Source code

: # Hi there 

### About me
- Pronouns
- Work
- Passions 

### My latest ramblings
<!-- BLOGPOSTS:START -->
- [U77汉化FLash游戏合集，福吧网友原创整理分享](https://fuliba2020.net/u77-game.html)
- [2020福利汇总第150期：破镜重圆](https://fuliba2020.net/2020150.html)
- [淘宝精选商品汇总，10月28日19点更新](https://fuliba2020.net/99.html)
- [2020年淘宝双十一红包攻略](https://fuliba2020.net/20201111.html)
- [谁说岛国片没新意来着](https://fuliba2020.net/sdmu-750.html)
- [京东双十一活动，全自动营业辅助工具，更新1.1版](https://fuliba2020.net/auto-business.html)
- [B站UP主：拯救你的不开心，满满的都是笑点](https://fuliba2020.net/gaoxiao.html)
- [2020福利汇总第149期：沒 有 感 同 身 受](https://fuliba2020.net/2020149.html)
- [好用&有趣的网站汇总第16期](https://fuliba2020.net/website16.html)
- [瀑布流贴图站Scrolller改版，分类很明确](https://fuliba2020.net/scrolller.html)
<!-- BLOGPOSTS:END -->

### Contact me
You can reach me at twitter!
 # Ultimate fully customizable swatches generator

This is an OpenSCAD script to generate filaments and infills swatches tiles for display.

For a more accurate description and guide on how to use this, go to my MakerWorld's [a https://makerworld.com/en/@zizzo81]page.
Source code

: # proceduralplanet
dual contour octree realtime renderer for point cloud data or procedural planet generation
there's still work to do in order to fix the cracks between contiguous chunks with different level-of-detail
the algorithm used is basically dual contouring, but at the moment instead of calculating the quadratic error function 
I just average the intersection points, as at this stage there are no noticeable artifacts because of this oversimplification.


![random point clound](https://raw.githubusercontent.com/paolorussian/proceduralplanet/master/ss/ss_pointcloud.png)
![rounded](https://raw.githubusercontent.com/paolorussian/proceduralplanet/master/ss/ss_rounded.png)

^^^^

#### [Exercise]
Could you set down, exactly as written, the lines above between the one holding "### My latest ramblings" and the one holding "- [京东双十一活动，全自动", inclusive, and nothing more?

#### [Result for this task]
### My latest ramblings
<!-- BLOGPOSTS:START -->
- [U77汉化FLash游戏合集，福吧网友原创整理分享](https://fuliba2020.net/u77-game.html)
- [2020福利汇总第150期：破镜重圆](https://fuliba2020.net/2020150.html)
- [淘宝精选商品汇总，10月28日19点更新](https://fuliba2020.net/99.html)
- [2020年淘宝双十一红包攻略](https://fuliba2020.net/20201111.html)
- [谁说岛国片没新意来着](https://fuliba2020.net/sdmu-750.html)
- [京东双十一活动，全自动营业辅助工具，更新1.1版](https://fuliba2020.net/auto-business.html)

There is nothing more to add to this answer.